Other OIPA Guides for UCLA Faculty and Staff:
Intellectual Property in the University Environment
What Happens to Your Invention?
Copyright and Software Guidelines

OIPA Guides - Homepage


OIPA Guide:   "Your Patent Application - Timeline and Costs "

http://www.research.ucla.edu/oipa/guides

You may also be interested in:
Viewing/Printing the Patent Decision Flow Chart
http://www.research.ucla.edu/oipa/guides/chart.gif.
(To print: set printer page orientation to landscape.)

 

// WHAT IS A PATENT?

A patent is a property right granted to an inventor by the government. This right gives the inventor the opportunity to "exclude others from making, using or selling the invention" in the country where issued, generally for a term of 20 years (as in U.S.) from the date of filing the application.

The United States Patent and Trademark Office ("USPTO") will publish your patent application about eighteen months after you file it. Once a patent application is published, anyone can access the file, including all correspondence between our patent counsel and the USPTO during the pendency of the application.

// WHAT CAN BE PATENTED?

UTILITY PATENTS are granted for any new process, method, machine, manufacture, or compositions of matter, or any new and useful improvement thereof. Most UCLA inventions fall under this category.

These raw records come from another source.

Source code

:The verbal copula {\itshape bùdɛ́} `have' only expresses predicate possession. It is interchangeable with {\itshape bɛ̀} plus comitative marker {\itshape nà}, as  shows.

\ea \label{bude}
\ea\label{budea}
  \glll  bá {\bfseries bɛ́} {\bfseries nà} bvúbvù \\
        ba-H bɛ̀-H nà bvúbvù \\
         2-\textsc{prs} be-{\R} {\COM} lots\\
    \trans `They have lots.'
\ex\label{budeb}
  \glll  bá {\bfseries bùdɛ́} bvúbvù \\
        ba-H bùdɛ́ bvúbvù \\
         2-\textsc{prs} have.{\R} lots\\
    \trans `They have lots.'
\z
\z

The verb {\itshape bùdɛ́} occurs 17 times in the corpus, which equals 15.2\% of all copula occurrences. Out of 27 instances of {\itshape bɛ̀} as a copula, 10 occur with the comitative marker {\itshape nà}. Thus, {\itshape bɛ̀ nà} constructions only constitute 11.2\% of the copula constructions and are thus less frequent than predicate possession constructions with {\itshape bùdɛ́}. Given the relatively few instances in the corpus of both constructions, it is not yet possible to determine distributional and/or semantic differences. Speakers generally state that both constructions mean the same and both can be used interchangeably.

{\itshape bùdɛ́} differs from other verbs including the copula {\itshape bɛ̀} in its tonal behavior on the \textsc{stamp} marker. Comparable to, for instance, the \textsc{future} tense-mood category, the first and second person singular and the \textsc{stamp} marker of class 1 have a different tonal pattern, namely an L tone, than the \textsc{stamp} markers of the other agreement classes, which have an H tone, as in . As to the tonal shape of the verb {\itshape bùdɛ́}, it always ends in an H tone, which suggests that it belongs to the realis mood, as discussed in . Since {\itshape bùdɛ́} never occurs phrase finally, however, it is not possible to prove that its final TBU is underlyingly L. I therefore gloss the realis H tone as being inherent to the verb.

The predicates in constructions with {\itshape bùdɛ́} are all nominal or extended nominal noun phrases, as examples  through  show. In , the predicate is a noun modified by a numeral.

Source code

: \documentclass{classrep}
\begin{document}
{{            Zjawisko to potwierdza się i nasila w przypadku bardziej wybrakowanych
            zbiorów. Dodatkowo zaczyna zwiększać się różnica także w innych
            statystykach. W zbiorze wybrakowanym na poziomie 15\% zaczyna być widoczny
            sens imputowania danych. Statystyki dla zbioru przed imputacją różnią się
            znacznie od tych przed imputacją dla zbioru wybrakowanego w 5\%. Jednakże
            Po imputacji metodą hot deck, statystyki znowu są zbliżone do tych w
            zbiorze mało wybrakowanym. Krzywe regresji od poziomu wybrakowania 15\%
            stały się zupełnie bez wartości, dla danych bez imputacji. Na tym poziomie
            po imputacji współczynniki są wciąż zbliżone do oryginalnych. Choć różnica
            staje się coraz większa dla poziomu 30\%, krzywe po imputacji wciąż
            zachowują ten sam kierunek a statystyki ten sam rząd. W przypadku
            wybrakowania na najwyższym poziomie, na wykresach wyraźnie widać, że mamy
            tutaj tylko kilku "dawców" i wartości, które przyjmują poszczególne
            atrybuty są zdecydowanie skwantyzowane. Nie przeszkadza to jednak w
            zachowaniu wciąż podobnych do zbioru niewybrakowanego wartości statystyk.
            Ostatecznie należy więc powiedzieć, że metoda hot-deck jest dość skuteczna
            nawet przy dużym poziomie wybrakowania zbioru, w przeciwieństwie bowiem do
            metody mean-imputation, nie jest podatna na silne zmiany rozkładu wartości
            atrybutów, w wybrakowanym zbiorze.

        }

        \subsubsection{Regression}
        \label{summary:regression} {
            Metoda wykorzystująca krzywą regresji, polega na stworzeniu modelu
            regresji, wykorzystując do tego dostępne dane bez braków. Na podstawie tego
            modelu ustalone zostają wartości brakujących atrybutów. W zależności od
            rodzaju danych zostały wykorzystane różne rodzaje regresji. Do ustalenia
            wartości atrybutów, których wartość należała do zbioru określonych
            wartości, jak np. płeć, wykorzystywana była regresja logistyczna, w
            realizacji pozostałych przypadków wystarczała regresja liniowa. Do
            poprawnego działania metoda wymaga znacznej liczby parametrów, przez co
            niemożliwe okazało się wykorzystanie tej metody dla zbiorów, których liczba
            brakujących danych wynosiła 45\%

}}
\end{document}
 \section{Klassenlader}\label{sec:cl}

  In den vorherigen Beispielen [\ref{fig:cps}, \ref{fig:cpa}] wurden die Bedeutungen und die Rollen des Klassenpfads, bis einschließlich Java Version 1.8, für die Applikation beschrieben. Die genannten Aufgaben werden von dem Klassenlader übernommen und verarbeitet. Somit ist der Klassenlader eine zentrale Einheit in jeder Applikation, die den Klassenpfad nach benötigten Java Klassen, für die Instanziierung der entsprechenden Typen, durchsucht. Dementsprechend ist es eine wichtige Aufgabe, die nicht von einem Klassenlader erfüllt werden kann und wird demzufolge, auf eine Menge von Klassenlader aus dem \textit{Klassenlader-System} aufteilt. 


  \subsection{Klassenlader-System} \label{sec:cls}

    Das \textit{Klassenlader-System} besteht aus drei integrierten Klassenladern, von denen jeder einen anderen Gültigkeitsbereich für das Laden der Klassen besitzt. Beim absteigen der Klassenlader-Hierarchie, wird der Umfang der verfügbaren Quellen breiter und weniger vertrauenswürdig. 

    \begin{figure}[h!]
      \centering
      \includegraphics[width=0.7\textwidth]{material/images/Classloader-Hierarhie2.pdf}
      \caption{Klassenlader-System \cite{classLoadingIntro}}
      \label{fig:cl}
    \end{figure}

DESIGN PATENTS are granted for new, original and ornamental design for an article of manufacture. The appearance of the article is protected. This concept is more commonly associated with commercial products, such as shampoo bottles.

PLANT PATENTS are granted for distinct and new varieties of plants that have been invented or discovered and asexually reproduced.

// WHAT OTHER STANDARDS MUST AN INVENTION MEET?

NEW -- The invention must be a new idea. It is not patentable if the invention is known or used by others, or described in a publication anywhere in the world, more than one year prior to the application for a US patent. It is important for inventors to be able to describe how their inventions differ from the existing knowledge (called "prior art").

NON-OBVIOUS -- The subject matter sought to be patented must be sufficiently different from what has been used or described before that it cannot be said to be obvious to a person having ordinary skill in the area of technology related to the invention. For example, the substitution of one material for another, or changes in size, are ordinarily not patentable unless the effect is a surprise.

USEFUL -- The invention must have a useful effect or a purpose. If there is no use for the invention, it is not patentable.

// WHAT ARE THE EFFECTS OF PUBLICATION?

Publishing your invention risks making it not "new" as required for a patent filing. It is therefore best if you disclose your invention to OIPA before you publish it, so that we can decide whether to file a patent application before rights are lost. Often, faculty members will give us a first draft of a manuscript before submitting it for publication. That way, your publication schedule is unaffected while your invention review is expedited. You should then let us know as soon as you find out if your submission is accepted.

In some cases, a publication does not act as a patent bar. The test is whether your publication is considered "enabling" -- in other words, whether someone ordinarily skilled in your field, with the right time and equipment, would know how to duplicate or practice your invention based on the information disclosed in your publication.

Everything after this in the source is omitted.